(Anti)Social Media in Schools?
I would like to think that I am a relatively ethical individual. I think about ethics; and there are certain sectors in our society about whom I am happy to articulate my views regarding their ethical redundancy (property speculators, neo-liberalists, many politicians; the list goes on!) But what about teachers?
As noted by Hall, even in the nearly 15 years I have been teaching I have perceived a blurring of the socialization roles of families and schools. Schools, and ultimately classroom teachers, are increasing been held responsible for addressing societies ills, be they physical health, relationship based, mental health, road safety et al. With these responsibility come inevitable ethical considerations.
The Social Media in School's Dilemma
There is one area with the profession where there is clearly blurred ethical expectations; Social Media. The explosion of social media over the last decade has led to its integration and normalisation within schools, and this is where the ethical issues begin.
Local press seems to love nothing more than a teacher being censured for 'inappropriate dealing with students. Any search quickly throws up numerous examples. So, the ultimate question becomes, what Social Media interaction with students is ok? My sons class have a blog, another class uses Twitter, the school football team I coach has a Facebook page, the school has an Instagram account; in fact my College has a dedicated Social Hub that draws together its web presence!
How should a teacher behave on Social Media? Should they interact with students? If so; in what situations?

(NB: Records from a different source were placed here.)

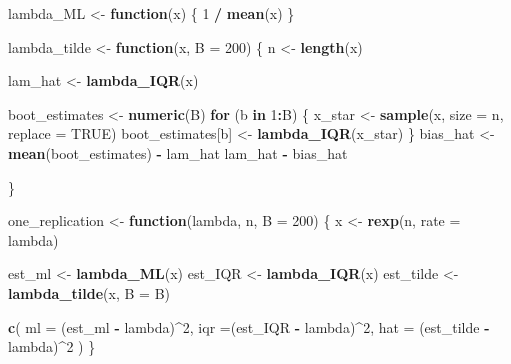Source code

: \documentclass[
]{article}
\newenvironment{Shaded}{\begin{snugshade}}{\end{snugshade}}
\newcommand{\AttributeTok}[1]{\textcolor[rgb]{0.13,0.29,0.53}{#1}}
\newcommand{\ConstantTok}[1]{\textcolor[rgb]{0.56,0.35,0.01}{#1}}
\newcommand{\ControlFlowTok}[1]{\textcolor[rgb]{0.13,0.29,0.53}{\textbf{#1}}}
\newcommand{\DecValTok}[1]{\textcolor[rgb]{0.00,0.00,0.81}{#1}}
\newcommand{\FunctionTok}[1]{\textcolor[rgb]{0.13,0.29,0.53}{\textbf{#1}}}
\newcommand{\NormalTok}[1]{#1}
\newcommand{\OtherTok}[1]{\textcolor[rgb]{0.56,0.35,0.01}{#1}}
\newcommand{\SpecialCharTok}[1]{\textcolor[rgb]{0.81,0.36,0.00}{\textbf{#1}}}
\begin{document}
\begin{Shaded}
\begin{Highlighting}[]
\NormalTok{lambda\_ML }\OtherTok{\textless{}{-}} \ControlFlowTok{function}\NormalTok{(x) \{}
  \DecValTok{1} \SpecialCharTok{/} \FunctionTok{mean}\NormalTok{(x)}
\NormalTok{\}}

\NormalTok{lambda\_tilde }\OtherTok{\textless{}{-}} \ControlFlowTok{function}\NormalTok{(x, }\AttributeTok{B =} \DecValTok{200}\NormalTok{) \{}
\NormalTok{  n }\OtherTok{\textless{}{-}} \FunctionTok{length}\NormalTok{(x)}
  
\NormalTok{  lam\_hat }\OtherTok{\textless{}{-}} \FunctionTok{lambda\_IQR}\NormalTok{(x)}
  
\NormalTok{  boot\_estimates }\OtherTok{\textless{}{-}} \FunctionTok{numeric}\NormalTok{(B)}
  \ControlFlowTok{for}\NormalTok{ (b }\ControlFlowTok{in} \DecValTok{1}\SpecialCharTok{:}\NormalTok{B) \{}
\NormalTok{    x\_star }\OtherTok{\textless{}{-}} \FunctionTok{sample}\NormalTok{(x, }\AttributeTok{size =}\NormalTok{ n, }\AttributeTok{replace =} \ConstantTok{TRUE}\NormalTok{)}
\NormalTok{    boot\_estimates[b] }\OtherTok{\textless{}{-}} \FunctionTok{lambda\_IQR}\NormalTok{(x\_star)}
\NormalTok{  \}}
\NormalTok{  bias\_hat }\OtherTok{\textless{}{-}} \FunctionTok{mean}\NormalTok{(boot\_estimates) }\SpecialCharTok{{-}}\NormalTok{ lam\_hat}
\NormalTok{  lam\_hat }\SpecialCharTok{{-}}\NormalTok{ bias\_hat}

\NormalTok{  \}}

\NormalTok{one\_replication }\OtherTok{\textless{}{-}} \ControlFlowTok{function}\NormalTok{(lambda, n, }\AttributeTok{B =} \DecValTok{200}\NormalTok{) \{}
\NormalTok{  x }\OtherTok{\textless{}{-}} \FunctionTok{rexp}\NormalTok{(n, }\AttributeTok{rate =}\NormalTok{ lambda)}
  
\NormalTok{  est\_ml }\OtherTok{\textless{}{-}} \FunctionTok{lambda\_ML}\NormalTok{(x)}
\NormalTok{  est\_IQR }\OtherTok{\textless{}{-}} \FunctionTok{lambda\_IQR}\NormalTok{(x)}
\NormalTok{  est\_tilde }\OtherTok{\textless{}{-}} \FunctionTok{lambda\_tilde}\NormalTok{(x, }\AttributeTok{B =}\NormalTok{ B)}

  \FunctionTok{c}\NormalTok{(}
    \AttributeTok{ml =}\NormalTok{ (est\_ml }\SpecialCharTok{{-}}\NormalTok{ lambda)}\SpecialCharTok{\^{}}\DecValTok{2}\NormalTok{,}
    \AttributeTok{iqr =}\NormalTok{(est\_IQR }\SpecialCharTok{{-}}\NormalTok{ lambda)}\SpecialCharTok{\^{}}\DecValTok{2}\NormalTok{,}
    \AttributeTok{hat =}\NormalTok{ (est\_tilde }\SpecialCharTok{{-}}\NormalTok{ lambda)}\SpecialCharTok{\^{}}\DecValTok{2}
\NormalTok{  )}
\NormalTok{\}}
\end{Highlighting}
\end{Shaded}
\end{document}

I think almost all teachers are aware of the, hopefully, common sense advice given in many schools, the most common of which appears to be a simple 'Don't be a friend with students on Social Media'. What about a Facebook Group for a sports team, school trip etc. What about past students? What if the students are our relatives?
Let Common Sense Rule
Without wanting to sound too pious about it, I think I am pretty careful with my Social Media use in general, but particularly in regard to student interactions. I have a separate Facebook profile that does not contain my image, that I use in the group page for the sports teams I am involved with. It is a useful medium to disseminate information to players, particularly at short notice (cancellations, ground granges etc).
Unfortunately I feel that all staff are as careful as they could be. I have, recently, attempted to garner support and momentum from leadership to develop a staff social media policy, but that remains an ongoing project, at this point. Getting agreement has proved more problematic than I was perhaps hoping, and
The Ministry Resources do give some guidelines, but I feel that ultimately the individual teacher needs to be challenged and informed to a point where ultimately, a professional employee conducts themselves professionally.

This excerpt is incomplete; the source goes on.